Again, run IO benchmarks, see if the numbers line up with what the vendor advertises.

I’ve been out all day. To catch up, I have 16Gb ram, there is a small amount of swapping, but the OS, database and swapfile are on an SSD

I declared that the data drives are USB, but as mentioned I have never had St lock up this bad before. I know the io is poor, but that would in no way stop the PC from functioning.

i’m currently running concurrency at 10, and disk queue is 11. I have had it at -1 and with everything scanning would plod along at around 16 for several hours then something happens and the queue goes to 60.

The drive is not a year old, it’s WD 8Tb in a powered enclosure, so 3.5", there’s nothing to indicate any issues. It’s also USB3. Disk read io is

image

I will kill St, set concurrency to -1 and set the STG and see how it goes

STGCBLOCKSEVERY hasn’t made any difference, it’s not made it lag or queue go up. I will kill, remove the setting and try again and see if I can record the resource monitor somehow to see what happens

2.avi (11.5 MB)

Here’s an edited review of last nights sync. Key events (im using the time on the original video, not the time on the file).

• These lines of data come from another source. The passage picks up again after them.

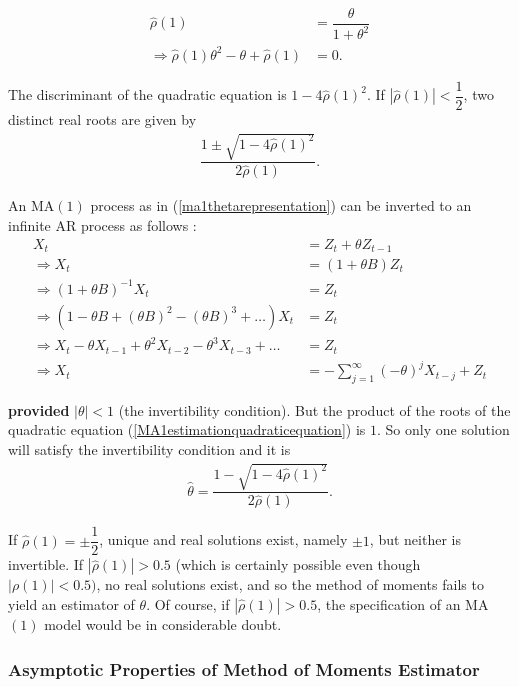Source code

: \documentclass[11pt, a4paper]{article}
\numberwithin{equation}{section}
\theoremstyle{definition}
\begin{document}
\begin{align}
\hat{\rho}(1) &= \dfrac{\theta}{1 + \theta^2} \nonumber \\[0.2em]
\Rightarrow \hat{\rho}(1) \theta^2 - \theta + \hat{\rho}(1) &= 0. \label{MA1estimationquadraticequation}
\end{align}

The discriminant of the quadratic equation is $1 - 4\hat{\rho}(1)^2$. If $|\hat{\rho}(1)| < \dfrac{1}{2}$, two distinct real roots are given by
\begin{align*}
\dfrac{1 \pm \sqrt{1 - 4\hat{\rho}(1)^2}}{2\hat{\rho}(1)}.
\end{align*}

An MA$(1)$ process as in (\ref{ma1thetarepresentation}) can be inverted to an infinite AR process as follows :
\begin{align*}
X_t &= Z_t + \theta Z_{t-1} \\[0.2em]
\Rightarrow X_t &= (1 + \theta B) Z_t \\[0.2em]
\Rightarrow (1 + \theta B)^{-1} X_t &= Z_t \\[0.2em]
\Rightarrow (1 - \theta B + (\theta B)^2 - (\theta B)^3 + \ldots) X_t &= Z_t \\[0.2em]
\Rightarrow X_t - \theta X_{t-1} + \theta^2 X_{t-2} - \theta^3 X_{t-3} + \ldots &= Z_t \\[0.2em]
\Rightarrow X_t &= - \sum \limits_{j = 1}^{\infty} (-\theta)^j X_{t-j} + Z_t
\end{align*}

\textbf{provided} $|\theta| < 1$ (the invertibility condition). But the product of the roots of the quadratic equation (\ref{MA1estimationquadraticequation}) is $1$. So only one solution will satisfy the invertibility condition and it is
\begin{align*}
\hat{\theta} = \dfrac{1 - \sqrt{1 - 4\hat{\rho}(1)^2}}{2\hat{\rho}(1)}.
\end{align*}

If $\hat{\rho}(1) = \pm \dfrac{1}{2}$, unique and real solutions exist, namely $\pm 1$, but neither is invertible. If $|\hat{\rho}(1)| > 0.5$ (which is certainly possible even though $|\rho(1)| < 0.5)$, no real solutions exist, and so the method of moments fails to yield an estimator of $\theta$. Of course, if $|\hat{\rho}(1)| > 0.5$, the specification of an MA$(1)$ model would be in considerable doubt.

\subsubsection{Asymptotic Properties of Method of Moments Estimator}
\end{document}
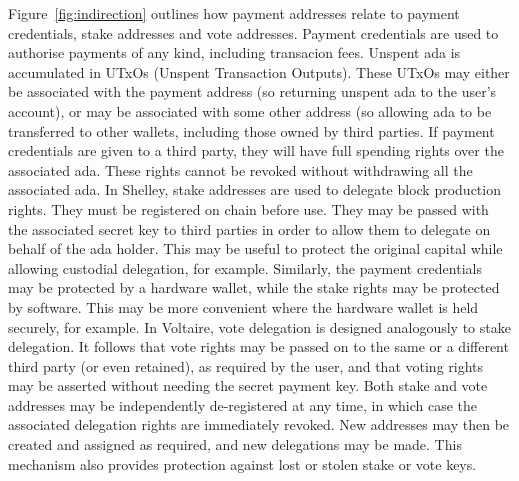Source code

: Figure~\ref{fig:indirection} outlines how payment addresses relate to payment credentials, stake addresses  and vote addresses.  Payment credentials are used to
authorise payments of any kind, including transacion fees.  Unspent ada is accumulated in UTxOs (Unspent Transaction Outputs).  These UTxOs may either be associated
with the payment address (so returning unspent ada to the user's account), or may be associated with some other address (so allowing ada to be transferred to other wallets,
including those owned by third parties.  If payment credentials are given to a third party, they will have full spending rights over the associated ada.  These rights cannot be
revoked without withdrawing all the associated ada. 
In Shelley, stake addresses are used to delegate block production rights.  They must be registered on chain before use.  They may be passed with the associated secret key to third parties
in order to allow them to delegate on behalf of the ada holder.  This may be useful to protect the original capital while allowing custodial delegation, for example.  Similarly,
the payment credentials may be protected by a hardware wallet, while the stake rights may be protected by software.  This may be more convenient where the hardware wallet is
held securely, for example.
In Voltaire, vote delegation is designed analogously to stake delegation.  It follows that vote rights may be passed on to the same or a different third party (or even retained), as required by the user,
and that voting rights may be asserted without needing the secret payment key.  Both stake and vote addresses may be independently de-registered at any time, in which case the associated delegation rights are immediately
revoked.  New addresses may then be created and assigned as required, and new delegations may be made.  This mechanism also provides protection against lost or stolen stake or vote keys.

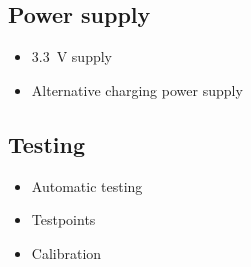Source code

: \FloatBarrier

\subsection{Power supply}
\label{sec_power_supply}
\begin{itemize}
    \item \qty{3.3}{\volt} supply
    \item Alternative charging power supply
\end{itemize}

\FloatBarrier

\subsection{Testing}
\label{sec_testing}
\begin{itemize}
    \item Automatic testing
    \item Testpoints
    \item Calibration
\end{itemize}

\FloatBarrier
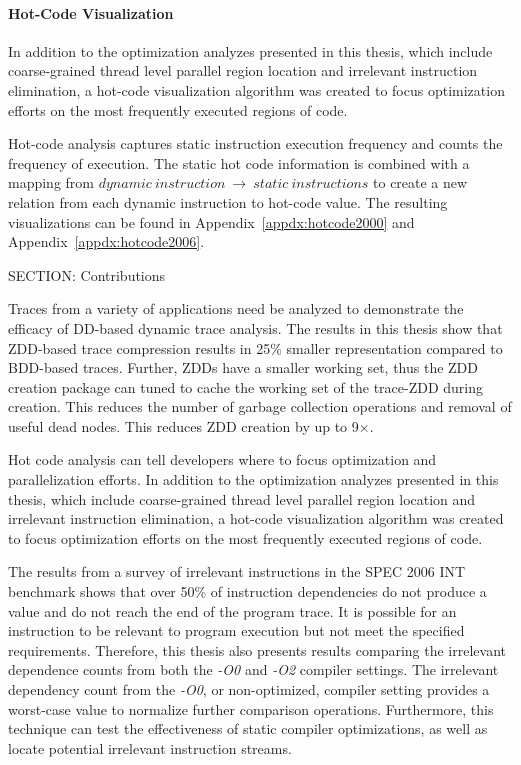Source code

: {\noindent\paragraph{Hot-Code Visualization}

In addition to the optimization analyzes presented in this thesis, which include coarse-grained thread level parallel region location and irrelevant instruction elimination, a hot-code visualization algorithm was created to focus optimization efforts on the most frequently executed regions of code.

Hot-code analysis captures static instruction execution frequency and counts the frequency of execution.  The static hot code information is combined with a mapping from $dynamic\ instruction \ \rightarrow \ static\ instructions$ to create a new relation from each dynamic instruction to hot-code value.  The resulting visualizations can be found in Appendix~\ref{appdx:hotcode2000} and Appendix~\ref{appdx:hotcode2006}.

SECTION: Contributions


Traces from a variety of applications need be analyzed to demonstrate the efficacy of DD-based dynamic trace analysis. The results in this thesis show that ZDD-based trace compression results in 25\% smaller representation compared to BDD-based traces.  Further, ZDDs have a smaller working set, thus the ZDD creation package can tuned to cache the working set of the trace-ZDD during creation.  This reduces the number of garbage collection operations and removal of useful dead nodes. This reduces ZDD creation by up to 9$\times$.

Hot code analysis can tell developers where to focus optimization and parallelization efforts. In addition to the optimization analyzes presented in this thesis, which include coarse-grained thread level parallel region location and irrelevant instruction elimination, a hot-code visualization algorithm was created to focus optimization efforts on the most frequently executed regions of code.

The results from a survey of irrelevant instructions in the SPEC 2006 INT benchmark shows that over 50\% of instruction dependencies do not produce a value and do not reach the end of the program trace.  It is possible for an instruction to be relevant to program execution but not meet the specified requirements.  Therefore, this thesis also presents results comparing the irrelevant dependence counts from both the \textit{-O0} and \textit{-O2} compiler settings. The irrelevant dependency count from the \textit{-O0}, or non-optimized, compiler setting provides a worst-case value to normalize further comparison operations.  Furthermore, this technique can test the effectiveness of static compiler optimizations, as well as locate potential irrelevant instruction streams.

}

9:04:38 Syncthings uptime jumps from 6h 8m to 14h 35m

I scroll the video towards the end but watch the disk que

9:21:27 The disk que comes from high to ‘normal’

9:22:16 Indexes are being read / written, disk que goes up

9:23:52 Indexes activity increases, Disk IO ramps up to 101MB/sec (top of resource monitor) que increasing

9:24:13 Synctrazor gui no longer responding

9:25:00 Its just indexing

At this point im trying to run a cpu profile, but the system is starting to go slow so I save the video.

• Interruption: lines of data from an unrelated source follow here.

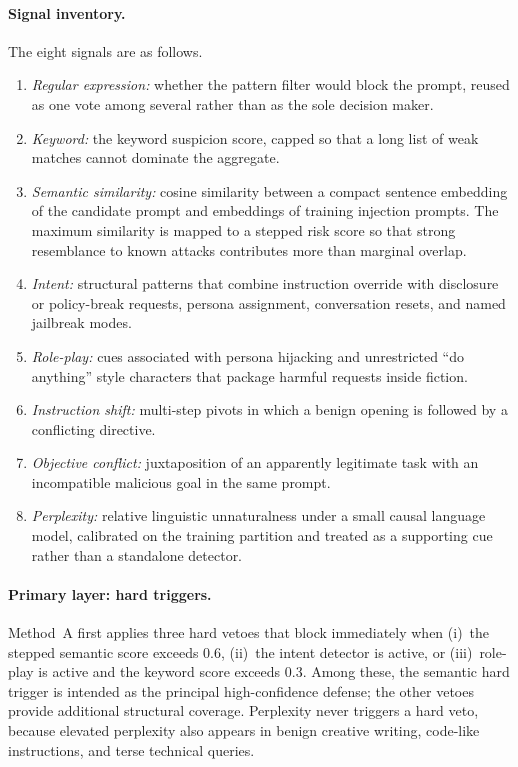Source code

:\paragraph{Signal inventory.}
The eight signals are as follows.
\begin{enumerate}
  \item \emph{Regular expression:} whether the pattern filter would block the prompt, reused as one vote among several rather than as the sole decision maker.
  \item \emph{Keyword:} the keyword suspicion score, capped so that a long list of weak matches cannot dominate the aggregate.
  \item \emph{Semantic similarity:} cosine similarity between a compact sentence embedding of the candidate prompt and embeddings of training injection prompts.
    The maximum similarity is mapped to a stepped risk score so that strong resemblance to known attacks contributes more than marginal overlap.
  \item \emph{Intent:} structural patterns that combine instruction override with disclosure or policy-break requests, persona assignment, conversation resets, and named jailbreak modes.
  \item \emph{Role-play:} cues associated with persona hijacking and unrestricted ``do anything'' style characters that package harmful requests inside fiction.
  \item \emph{Instruction shift:} multi-step pivots in which a benign opening is followed by a conflicting directive.
  \item \emph{Objective conflict:} juxtaposition of an apparently legitimate task with an incompatible malicious goal in the same prompt.
  \item \emph{Perplexity:} relative linguistic unnaturalness under a small causal language model, calibrated on the training partition and treated as a supporting cue rather than a standalone detector.
\end{enumerate}

\paragraph{Primary layer: hard triggers.}
Method~A first applies three hard vetoes that block immediately when
(i)~the stepped semantic score exceeds 0.6,
(ii)~the intent detector is active, or
(iii)~role-play is active and the keyword score exceeds 0.3.
Among these, the semantic hard trigger is intended as the principal high-confidence defense; the other vetoes provide additional structural coverage.
Perplexity never triggers a hard veto, because elevated perplexity also appears in benign creative writing, code-like instructions, and terse technical queries.

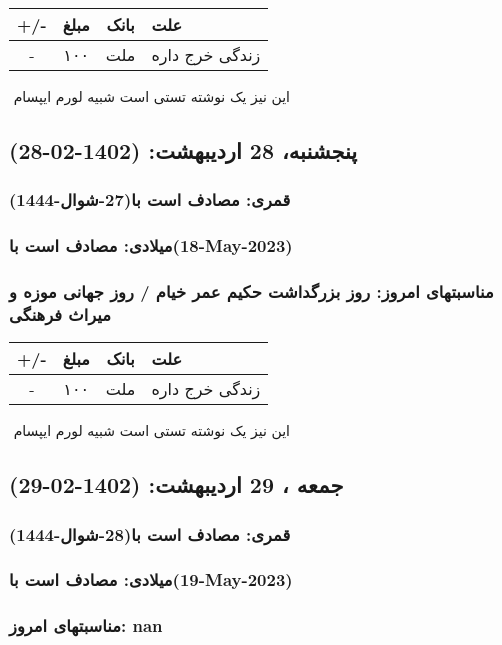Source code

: \documentclass{article}
\newcommand{\rnote}[1]{\marginpar{\textcolor{color}{\StrSubstitute{\##1}{ }{\_}}}}
\newcommand{\myRow}[4]{
    #1 & #2 & #3 & #4 \\ \hline
}
\begin{document}
\begin{tabular}{ | c | c | c | p{5cm} |}
    \hline
    \myRow{ +/- }{مبلغ}{بانک}{علت}
    \myRow{-}{۱۰۰}{ملت}{زندگی خرج داره}
\end{tabular}
\newline
\newline

‌
\rnote{تست}
این نیز یک نوشته تستی است شبیه لورم ایپسام




\newpage
{}
\textcolor{color}{
\section{ پنجشنبه، 28 اردیبهشت: (1402-02-28) }
\subsubsection*{قمری: مصادف است با(27-شوال-1444)} 
\subsubsection*{میلادی: مصادف است با(18-May-2023)}
\subsubsection*{مناسبتهای امروز: روز بزرگداشت حکیم عمر خیام / روز جهانی موزه و میراث فرهنگی}
}


\begin{tabular}{ | c | c | c | p{5cm} |}
    \hline
    \myRow{ +/- }{مبلغ}{بانک}{علت}
    \myRow{-}{۱۰۰}{ملت}{زندگی خرج داره}
\end{tabular}
\newline
\newline

‌
\rnote{تست}
این نیز یک نوشته تستی است شبیه لورم ایپسام




\newpage
{}
\textcolor{color}{
\section{ جمعه ، 29 اردیبهشت: (1402-02-29) }
\subsubsection*{قمری: مصادف است با(28-شوال-1444)} 
\subsubsection*{میلادی: مصادف است با(19-May-2023)}
\subsubsection*{مناسبتهای امروز: nan}
}
\end{document}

I have reapplied the STGCBLOCKSEVERY variable and will see if that helps. It seems that when it indexes in chunks is where it struggles, but only after a period of time ( memory related, high mem - index issue?). If the variable is updating the index more often, then in theory I should not get locked up.

Please don’t!
As I wrote before, that was only an experiment to forcefully trigger GC to check if that immediately locks freezes Syncthing. Running GC continuously is not helping/mitigating/doing anything good.

Please share the logs from that time and ideally include the folder side into screenshots/-casts (starting around 22.16 the download rate becomes really high, so I’d expect folders are syncing the two files added to local state).

Stopped and removed.

Can you advise what logs you need

I should use “the log” not “logs”. Unless otherwise stated, the required log is always syncthings own log. If they get archived after some time (they are on Windows i think) then the file with entries from the time in question. If unclear which, just take all.

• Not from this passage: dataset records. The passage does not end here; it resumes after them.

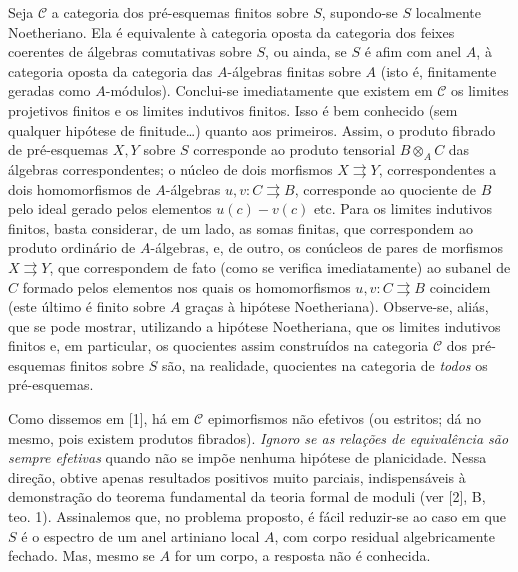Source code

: \documentclass[11pt,twoside,openany]{book}
\numberwithin{equation}{section}
\newcommand{\src}[1]{%
  \phantomsection\hypertarget{src:#1}{}%
  \marginpar{\raggedleft\footnotesize\sffamily #1}%
}
\theoremstyle{plain}
\theoremstyle{definition}
\theoremstyle{remark}
\newcommand{\FgaUnitKey}{frontmatter}
\renewcommand{\src}[1]{%
  \phantomsection\hypertarget{src:\FgaUnitKey:#1}{}%
  \marginpar{\raggedleft\footnotesize\sffamily #1}%
}
\begin{document}
Seja $\mathcal C$ a categoria dos pré-esquemas finitos sobre $S$, supondo-se
$S$ localmente Noetheriano. Ela é equivalente à categoria oposta da categoria
dos feixes coerentes de álgebras comutativas sobre $S$, ou ainda, se $S$ é
afim com anel $A$, à categoria oposta da categoria das $A$-álgebras finitas
sobre $A$ (isto é, finitamente geradas como $A$-módulos). Conclui-se
imediatamente que existem em $\mathcal C$ os limites projetivos finitos e os
limites indutivos finitos. Isso é bem conhecido (sem qualquer hipótese de
finitude\ldots) quanto aos primeiros. Assim, o produto fibrado de pré-esquemas
$X,Y$ sobre $S$ corresponde ao produto tensorial $B\otimes_A C$ das álgebras
correspondentes; o núcleo de dois morfismos $X\rightrightarrows Y$,
correspondentes a dois homomorfismos de $A$-álgebras
$u,v:C\rightrightarrows B$, corresponde ao quociente de $B$ pelo ideal gerado
pelos elementos $u(c)-v(c)$ etc. Para os limites indutivos finitos, basta
considerar, de um lado, as somas finitas, que correspondem ao produto ordinário
de $A$-álgebras, e, de outro, os conúcleos de pares de morfismos
$X\rightrightarrows Y$, que correspondem de fato (como se verifica
imediatamente) ao subanel de $C$ formado pelos elementos nos quais os
homomorfismos $u,v:C\rightrightarrows B$ coincidem (este último é finito sobre
$A$ graças à hipótese Noetheriana). Observe-se, aliás, que se pode mostrar,
utilizando a hipótese Noetheriana, que os limites indutivos finitos e, em
particular, os quocientes assim construídos na categoria $\mathcal C$ dos
pré-esquemas finitos sobre $S$ são, na realidade, quocientes na categoria de
\emph{todos} os pré-esquemas.
\src{103}
Como dissemos em [1], há em $\mathcal C$ epimorfismos não efetivos (ou
estritos;
dá no mesmo, pois existem produtos fibrados). \emph{Ignoro se as relações de
equivalência são sempre efetivas} quando não se impõe nenhuma hipótese de
planicidade. Nessa direção, obtive apenas resultados positivos muito parciais,
indispensáveis à demonstração do teorema fundamental da teoria formal de
moduli (ver [2], B, teo. 1). Assinalemos que, no problema proposto, é fácil
reduzir-se ao caso em que $S$ é o espectro de um anel artiniano local $A$, com
corpo residual algebricamente fechado. Mas, mesmo se $A$ for um corpo, a
resposta não é conhecida.
\end{document}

They’ve been overwritten as I have restarted a few times. I will pull them next time it happens.

Task manager shows seek times/duration which is more interesting metric.

Hard drive issues usually manifest not in dropped throughput but in longer seek times.

The USB drive is rarely turned off. It has performed impeccably for a year and no issues on earlier versions. It will sit quite happily with an average que of 16, but after a period of time it will be unusually busy, but then calms down after a while. If the drive were to be exhibiting issues would it not do it all the time? As I type, St has been running for 5h 45m, and it’s flat lined for almost all that time (I have 3 screens, the resource monitors and synctrazor is always on top.)

I’m only reporting what I see, and yes, at the moment I do feel that I have a unique issue since no one else has come forward and said anything, but perhaps that’s because they don’t have 45 sync jobs spread over 3 USB drives.

For the weekend i’m just letting it catch up and then will see what happens when everything is up to date.